## Activity
Scan the data for "normas" and copy the lines it appears in.

## Records shown
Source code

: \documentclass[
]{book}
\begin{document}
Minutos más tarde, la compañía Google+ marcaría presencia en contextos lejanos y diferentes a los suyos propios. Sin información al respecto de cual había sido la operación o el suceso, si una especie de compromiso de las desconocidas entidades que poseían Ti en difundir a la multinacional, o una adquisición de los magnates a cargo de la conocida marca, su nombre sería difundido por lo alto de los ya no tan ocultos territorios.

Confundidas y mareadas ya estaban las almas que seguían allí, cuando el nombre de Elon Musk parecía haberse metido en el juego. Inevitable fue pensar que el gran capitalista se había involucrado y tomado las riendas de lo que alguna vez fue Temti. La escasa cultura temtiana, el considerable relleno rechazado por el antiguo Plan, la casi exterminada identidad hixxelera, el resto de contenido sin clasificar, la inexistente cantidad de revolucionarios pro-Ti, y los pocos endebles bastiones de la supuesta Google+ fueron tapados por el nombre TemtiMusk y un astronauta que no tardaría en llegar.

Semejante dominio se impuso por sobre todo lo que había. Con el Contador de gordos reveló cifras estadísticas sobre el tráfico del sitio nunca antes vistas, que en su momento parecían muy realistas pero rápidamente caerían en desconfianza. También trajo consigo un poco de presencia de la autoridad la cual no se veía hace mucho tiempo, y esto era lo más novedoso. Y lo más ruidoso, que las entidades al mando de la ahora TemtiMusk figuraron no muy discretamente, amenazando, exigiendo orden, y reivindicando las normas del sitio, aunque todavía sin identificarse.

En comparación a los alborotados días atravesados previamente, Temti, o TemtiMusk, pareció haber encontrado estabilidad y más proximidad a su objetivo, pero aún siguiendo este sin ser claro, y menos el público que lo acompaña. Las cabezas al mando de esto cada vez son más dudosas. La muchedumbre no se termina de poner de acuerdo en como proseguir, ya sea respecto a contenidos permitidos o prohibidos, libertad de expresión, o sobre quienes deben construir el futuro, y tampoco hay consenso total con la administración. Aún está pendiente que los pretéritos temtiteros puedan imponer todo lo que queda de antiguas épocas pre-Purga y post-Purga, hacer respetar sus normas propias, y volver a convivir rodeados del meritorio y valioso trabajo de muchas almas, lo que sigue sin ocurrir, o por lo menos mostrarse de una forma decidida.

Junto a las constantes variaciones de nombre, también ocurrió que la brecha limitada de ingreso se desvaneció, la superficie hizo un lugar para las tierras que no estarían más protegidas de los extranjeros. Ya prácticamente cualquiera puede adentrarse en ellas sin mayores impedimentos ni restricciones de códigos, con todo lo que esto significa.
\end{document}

## Result of the task
Semejante dominio se impuso por sobre todo lo que había. Con el Contador de gordos reveló cifras estadísticas sobre el tráfico del sitio nunca antes vistas, que en su momento parecían muy realistas pero rápidamente caerían en desconfianza. También trajo consigo un poco de presencia de la autoridad la cual no se veía hace mucho tiempo, y esto era lo más novedoso. Y lo más ruidoso, que las entidades al mando de la ahora TemtiMusk figuraron no muy discretamente, amenazando, exigiendo orden, y reivindicando las normas del sitio, aunque todavía sin identificarse.
En comparación a los alborotados días atravesados previamente, Temti, o TemtiMusk, pareció haber encontrado estabilidad y más proximidad a su objetivo, pero aún siguiendo este sin ser claro, y menos el público que lo acompaña. Las cabezas al mando de esto cada vez son más dudosas. La muchedumbre no se termina de poner de acuerdo en como proseguir, ya sea respecto a contenidos permitidos o prohibidos, libertad de expresión, o sobre quienes deben construir el futuro, y tampoco hay consenso total con la administración. Aún está pendiente que los pretéritos temtiteros puedan imponer todo lo que queda de antiguas épocas pre-Purga y post-Purga, hacer respetar sus normas propias, y volver a convivir rodeados del meritorio y valioso trabajo de muchas almas, lo que sigue sin ocurrir, o por lo menos mostrarse de una forma decidida.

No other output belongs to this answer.